**EXERCISE:** Scan the entries below and state how many lines contain "Meetings". No other output.

================================

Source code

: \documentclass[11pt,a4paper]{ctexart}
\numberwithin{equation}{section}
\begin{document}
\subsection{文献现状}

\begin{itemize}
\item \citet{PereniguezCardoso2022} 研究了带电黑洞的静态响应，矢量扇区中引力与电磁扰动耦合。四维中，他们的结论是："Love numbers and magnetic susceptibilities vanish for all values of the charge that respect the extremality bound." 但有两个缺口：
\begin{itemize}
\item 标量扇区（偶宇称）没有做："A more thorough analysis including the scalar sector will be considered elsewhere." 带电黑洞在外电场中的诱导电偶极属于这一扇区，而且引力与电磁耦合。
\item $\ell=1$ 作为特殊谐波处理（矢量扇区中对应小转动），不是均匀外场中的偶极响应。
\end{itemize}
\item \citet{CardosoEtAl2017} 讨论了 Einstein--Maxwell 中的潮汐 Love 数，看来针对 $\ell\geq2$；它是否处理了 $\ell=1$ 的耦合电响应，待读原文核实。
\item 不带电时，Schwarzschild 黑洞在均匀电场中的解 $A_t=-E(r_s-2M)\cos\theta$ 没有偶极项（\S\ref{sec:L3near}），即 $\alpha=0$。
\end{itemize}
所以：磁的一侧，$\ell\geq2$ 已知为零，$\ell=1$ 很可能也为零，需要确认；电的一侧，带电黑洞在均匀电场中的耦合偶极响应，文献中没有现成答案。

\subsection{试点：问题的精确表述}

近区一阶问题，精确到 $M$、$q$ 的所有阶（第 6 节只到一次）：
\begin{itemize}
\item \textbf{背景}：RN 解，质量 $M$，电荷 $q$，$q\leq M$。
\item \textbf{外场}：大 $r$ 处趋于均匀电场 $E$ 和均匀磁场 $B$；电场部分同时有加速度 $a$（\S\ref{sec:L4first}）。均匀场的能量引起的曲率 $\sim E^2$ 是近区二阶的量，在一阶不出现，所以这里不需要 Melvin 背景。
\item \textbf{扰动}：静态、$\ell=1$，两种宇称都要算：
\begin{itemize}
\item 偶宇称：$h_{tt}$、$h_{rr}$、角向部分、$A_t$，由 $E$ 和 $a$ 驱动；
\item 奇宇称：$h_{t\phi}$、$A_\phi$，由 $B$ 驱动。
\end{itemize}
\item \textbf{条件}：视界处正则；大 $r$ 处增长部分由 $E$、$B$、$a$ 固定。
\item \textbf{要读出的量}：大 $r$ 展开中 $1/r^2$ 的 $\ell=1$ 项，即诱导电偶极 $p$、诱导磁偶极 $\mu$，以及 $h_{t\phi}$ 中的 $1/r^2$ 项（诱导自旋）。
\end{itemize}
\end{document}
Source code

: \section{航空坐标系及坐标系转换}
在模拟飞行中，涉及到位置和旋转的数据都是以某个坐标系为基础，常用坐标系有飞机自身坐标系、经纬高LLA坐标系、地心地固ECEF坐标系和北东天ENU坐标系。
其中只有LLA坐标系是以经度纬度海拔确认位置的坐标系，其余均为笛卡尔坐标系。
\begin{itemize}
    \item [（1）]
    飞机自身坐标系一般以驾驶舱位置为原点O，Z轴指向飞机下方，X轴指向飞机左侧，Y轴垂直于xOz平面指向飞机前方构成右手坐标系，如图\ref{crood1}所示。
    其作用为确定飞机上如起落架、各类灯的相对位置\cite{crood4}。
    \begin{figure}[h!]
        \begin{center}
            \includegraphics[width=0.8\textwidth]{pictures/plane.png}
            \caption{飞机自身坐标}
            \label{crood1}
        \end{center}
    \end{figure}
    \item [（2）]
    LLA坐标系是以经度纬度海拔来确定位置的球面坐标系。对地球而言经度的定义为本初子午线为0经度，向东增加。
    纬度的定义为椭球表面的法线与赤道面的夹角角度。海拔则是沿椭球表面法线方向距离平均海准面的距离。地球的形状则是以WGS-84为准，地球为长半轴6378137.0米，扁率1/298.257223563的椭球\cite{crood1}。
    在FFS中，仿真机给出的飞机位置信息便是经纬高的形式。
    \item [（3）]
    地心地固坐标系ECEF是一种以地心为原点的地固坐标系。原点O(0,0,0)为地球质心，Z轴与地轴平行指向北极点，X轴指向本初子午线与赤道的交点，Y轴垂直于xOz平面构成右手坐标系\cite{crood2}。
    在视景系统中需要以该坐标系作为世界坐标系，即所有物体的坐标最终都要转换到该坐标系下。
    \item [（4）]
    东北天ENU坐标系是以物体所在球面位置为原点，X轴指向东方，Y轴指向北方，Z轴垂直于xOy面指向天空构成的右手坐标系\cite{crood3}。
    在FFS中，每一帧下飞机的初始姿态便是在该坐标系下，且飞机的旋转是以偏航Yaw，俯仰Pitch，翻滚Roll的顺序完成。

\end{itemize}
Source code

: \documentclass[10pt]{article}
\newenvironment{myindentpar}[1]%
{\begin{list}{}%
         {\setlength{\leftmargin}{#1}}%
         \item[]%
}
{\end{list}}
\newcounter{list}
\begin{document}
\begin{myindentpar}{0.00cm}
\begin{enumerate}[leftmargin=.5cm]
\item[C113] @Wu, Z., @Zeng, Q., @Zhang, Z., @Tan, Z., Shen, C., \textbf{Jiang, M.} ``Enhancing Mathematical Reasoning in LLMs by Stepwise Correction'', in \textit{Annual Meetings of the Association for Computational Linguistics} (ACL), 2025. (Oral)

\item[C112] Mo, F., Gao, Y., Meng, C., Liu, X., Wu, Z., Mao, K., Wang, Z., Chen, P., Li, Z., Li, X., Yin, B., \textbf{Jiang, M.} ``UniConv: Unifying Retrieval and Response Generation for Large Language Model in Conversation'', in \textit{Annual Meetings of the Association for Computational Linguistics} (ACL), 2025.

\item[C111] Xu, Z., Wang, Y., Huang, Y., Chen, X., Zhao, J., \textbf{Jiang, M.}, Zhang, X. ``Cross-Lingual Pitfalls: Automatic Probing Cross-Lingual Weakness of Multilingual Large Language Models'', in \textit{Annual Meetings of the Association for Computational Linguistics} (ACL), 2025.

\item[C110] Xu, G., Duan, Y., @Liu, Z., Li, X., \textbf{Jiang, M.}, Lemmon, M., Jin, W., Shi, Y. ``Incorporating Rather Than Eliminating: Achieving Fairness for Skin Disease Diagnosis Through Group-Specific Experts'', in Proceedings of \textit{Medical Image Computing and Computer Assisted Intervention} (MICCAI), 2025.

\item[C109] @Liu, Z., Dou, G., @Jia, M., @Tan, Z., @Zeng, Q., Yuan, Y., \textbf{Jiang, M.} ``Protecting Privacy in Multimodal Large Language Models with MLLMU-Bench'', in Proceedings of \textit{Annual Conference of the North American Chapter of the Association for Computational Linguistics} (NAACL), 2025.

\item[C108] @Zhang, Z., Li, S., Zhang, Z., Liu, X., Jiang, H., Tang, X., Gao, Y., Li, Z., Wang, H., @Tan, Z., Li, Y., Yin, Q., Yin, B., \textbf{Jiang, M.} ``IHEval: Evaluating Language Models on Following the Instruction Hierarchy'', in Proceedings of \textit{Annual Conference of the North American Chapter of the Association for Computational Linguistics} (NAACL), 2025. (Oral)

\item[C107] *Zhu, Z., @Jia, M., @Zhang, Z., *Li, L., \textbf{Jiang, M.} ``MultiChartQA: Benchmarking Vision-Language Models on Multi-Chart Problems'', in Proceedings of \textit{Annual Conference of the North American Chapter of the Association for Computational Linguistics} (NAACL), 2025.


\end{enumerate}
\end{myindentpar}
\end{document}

================================

**SOLUTION TO THIS EXERCISE:** 3